From July 17 - August 16, 1997, on the occasion of the third LA International, Blum & Poe will present an installation of new paintings and sculpture by Tokyo and New York-based artist Takashi Murakami. This project is in cooperation with Tomio Koyama Gallery, Tokyo.
Murakami is one of the few Japanese artists with a clear understanding of the historical premise that contemporary art in Japan arises from resistance to both Nihon-ga (specifically, the national form of painting developed during the process of modernization; an artificial invention combining the dominant form of painting in the Edo Era with various techniques and subjects from modern Western painting) and Yo-ga (which is, literally, Western style painting).

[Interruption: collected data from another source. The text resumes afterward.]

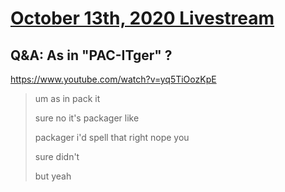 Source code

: # [October 13th, 2020 Livestream](../2020-10-13.md)
## Q&A: As in "PAC-ITger" ?
https://www.youtube.com/watch?v=yq5TiOozKpE
> um as in pack it
>
> sure no it's packager like
>
> packager i'd spell that right nope you
>
> sure didn't
>
> but yeah
>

A master Nihon-ga painter, Murakami brings together such diverse elements as plastic models, animated cartoons, advertising balloons, monsters, Nihon-ga, Pop-art, conceptual art and Abstract Expressionism. His understanding that the idea of Japan as "Mother Nature" is a fraudulent national identity constructed in the process of modernization coupled with his desire to not express himself, but to deconstruct himself, thoroughly reflects the contradictions and frictions in Japan's post-modernization development.
Murakami has exhibited widely throughout Europe and America, most recently at Feature and Gavin Brown's Enterprise in New York and will be the subject of a major one-person exhibition at Le Magasin in Grenoble in 1998.